Selon ce rapport, près de six Marocains sur dix (58,4%) estiment qu'il n'existe toujours pas d'égalité entre les hommes et les femmes. Cette perception est encore plus forte en milieu rural (65,8%), où les normes patriarcales restent solidement ancrées, contre 52,4% en milieu urbain. Un chiffre qui témoigne des inégalités structurelles entre les différents milieux sociaux du pays.

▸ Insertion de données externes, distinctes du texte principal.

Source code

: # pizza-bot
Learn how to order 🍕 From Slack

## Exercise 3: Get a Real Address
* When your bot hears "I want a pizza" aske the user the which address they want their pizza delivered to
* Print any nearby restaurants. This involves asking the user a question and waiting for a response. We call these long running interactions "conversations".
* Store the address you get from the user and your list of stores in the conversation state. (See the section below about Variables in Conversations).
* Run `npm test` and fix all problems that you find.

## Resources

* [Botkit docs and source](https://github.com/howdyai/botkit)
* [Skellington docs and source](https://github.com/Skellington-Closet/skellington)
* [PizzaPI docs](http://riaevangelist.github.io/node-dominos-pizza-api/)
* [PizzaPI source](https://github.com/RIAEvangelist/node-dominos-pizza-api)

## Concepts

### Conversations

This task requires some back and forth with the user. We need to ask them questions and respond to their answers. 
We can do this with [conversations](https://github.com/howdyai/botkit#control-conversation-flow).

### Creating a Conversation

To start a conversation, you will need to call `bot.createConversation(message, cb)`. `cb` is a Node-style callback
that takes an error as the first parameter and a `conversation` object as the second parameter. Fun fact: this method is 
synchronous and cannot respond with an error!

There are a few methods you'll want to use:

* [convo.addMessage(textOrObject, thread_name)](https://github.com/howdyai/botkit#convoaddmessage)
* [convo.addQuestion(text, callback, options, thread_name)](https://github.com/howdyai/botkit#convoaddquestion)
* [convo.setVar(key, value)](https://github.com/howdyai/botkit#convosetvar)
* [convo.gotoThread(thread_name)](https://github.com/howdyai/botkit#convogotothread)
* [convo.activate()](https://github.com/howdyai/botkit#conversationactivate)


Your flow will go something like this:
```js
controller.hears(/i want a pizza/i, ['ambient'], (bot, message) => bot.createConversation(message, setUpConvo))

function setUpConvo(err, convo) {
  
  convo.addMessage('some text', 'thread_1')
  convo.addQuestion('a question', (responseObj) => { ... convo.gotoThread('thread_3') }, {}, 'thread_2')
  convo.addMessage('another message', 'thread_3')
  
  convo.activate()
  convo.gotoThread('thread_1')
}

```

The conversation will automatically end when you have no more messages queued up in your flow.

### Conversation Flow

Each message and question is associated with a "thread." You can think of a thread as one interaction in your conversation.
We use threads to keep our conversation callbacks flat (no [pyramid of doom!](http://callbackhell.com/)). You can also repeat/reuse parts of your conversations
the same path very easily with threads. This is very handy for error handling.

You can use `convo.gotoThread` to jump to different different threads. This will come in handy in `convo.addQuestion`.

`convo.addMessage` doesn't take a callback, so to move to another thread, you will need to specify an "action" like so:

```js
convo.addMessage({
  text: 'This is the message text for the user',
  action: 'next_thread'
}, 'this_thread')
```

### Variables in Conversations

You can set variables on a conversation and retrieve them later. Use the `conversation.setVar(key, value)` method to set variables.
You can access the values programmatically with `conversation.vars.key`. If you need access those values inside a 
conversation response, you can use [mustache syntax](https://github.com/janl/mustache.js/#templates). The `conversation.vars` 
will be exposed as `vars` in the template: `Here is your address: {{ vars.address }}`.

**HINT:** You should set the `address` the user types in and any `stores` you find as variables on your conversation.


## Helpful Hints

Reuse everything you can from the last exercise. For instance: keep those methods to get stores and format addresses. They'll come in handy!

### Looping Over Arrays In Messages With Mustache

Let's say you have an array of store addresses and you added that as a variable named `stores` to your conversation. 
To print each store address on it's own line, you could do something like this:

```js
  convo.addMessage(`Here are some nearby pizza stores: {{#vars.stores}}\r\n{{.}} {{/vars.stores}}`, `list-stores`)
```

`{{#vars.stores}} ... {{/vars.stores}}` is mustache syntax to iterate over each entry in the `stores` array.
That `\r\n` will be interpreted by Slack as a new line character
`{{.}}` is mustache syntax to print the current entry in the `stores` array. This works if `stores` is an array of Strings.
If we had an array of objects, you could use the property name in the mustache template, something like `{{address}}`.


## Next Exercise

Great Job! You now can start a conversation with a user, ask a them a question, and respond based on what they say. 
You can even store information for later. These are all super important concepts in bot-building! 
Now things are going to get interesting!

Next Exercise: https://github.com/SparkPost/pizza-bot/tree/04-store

Plus préoccupant encore, la perception de cette inégalité varie aussi fortement selon l’âge. Les jeunes de 18 à 29 ans sont plus nombreux à considérer que l’égalité de genre est un mythe (63,6%), contre 54,9% chez les 60 ans et plus. L’ironie réside dans le fait que, malgré une éducation plus moderne et un accès plus large à l’information, les jeunes continuent d’identifier ces inégalités, tout en étant les acteurs potentiels du changement.

Un héritage patriarcal difficile à défaire

Là où le rapport frappe fort, c'est sur la question de l'héritage. Plus de huit Marocains sur dix s’opposent à la parité dans l’héritage, y compris 81,4% des femmes, les principales bénéficiaires d'une telle réforme. Ce rejet massif soulève des questions cruciales sur l’intériorisation des normes patriarcales.

Comment expliquer que les principales victimes d’une inégalité structurelle en viennent à la défendre ? Il semble que le poids des traditions et des croyances religieuses, identifiées comme les principales causes de ces inégalités, restent profondément ancrés, freinant tout espoir de réforme.

L’égalité à géométrie variable

Le rapport souligne une perception contrastée de l’égalité selon les domaines. Si seulement 16,5% des Marocains estiment qu’il y a une inégalité dans l’accès à l’éducation, ce chiffre grimpe à 31,5% pour le marché du travail.

Le clou du spectacle reste sans doute le domaine des tâches domestiques, où 87,6% des répondants affirment que l'égalité entre les sexes n'existe tout simplement pas. On se demande alors : à quand une vraie redistribution des tâches dans les foyers marocains ?
 

Une égalité « de façade » dans la sphère publique

Sur le papier, les Marocains se déclarent en majorité favorables à l’égalité dans les secteurs administratifs et politiques : 73,5% soutiennent la parité dans l'accès aux responsabilités administratives et 71,1% dans la représentation parlementaire.

Pourtant, l’absence de femmes dans les rôles de décision majeurs reste flagrante. En dépit de ce soutien apparent, l'égalité dans la sphère publique demeure un mirage, et les chiffres montrent que ce n'est toujours pas une priorité.

Ce rapport reflète les contradictions d’une société en pleine mutation, partagée entre la volonté de progrès et le poids des traditions. Il est encourageant de constater que les inégalités sont reconnues par une grande partie de la population. Cependant, cette prise de conscience ne se traduit pas encore par des actions concrètes pour garantir une véritable égalité.
Si le Maroc veut vraiment faire avancer la cause des femmes, il devra non seulement éduquer et sensibiliser, mais aussi renforcer ses politiques publiques et ses réformes législatives.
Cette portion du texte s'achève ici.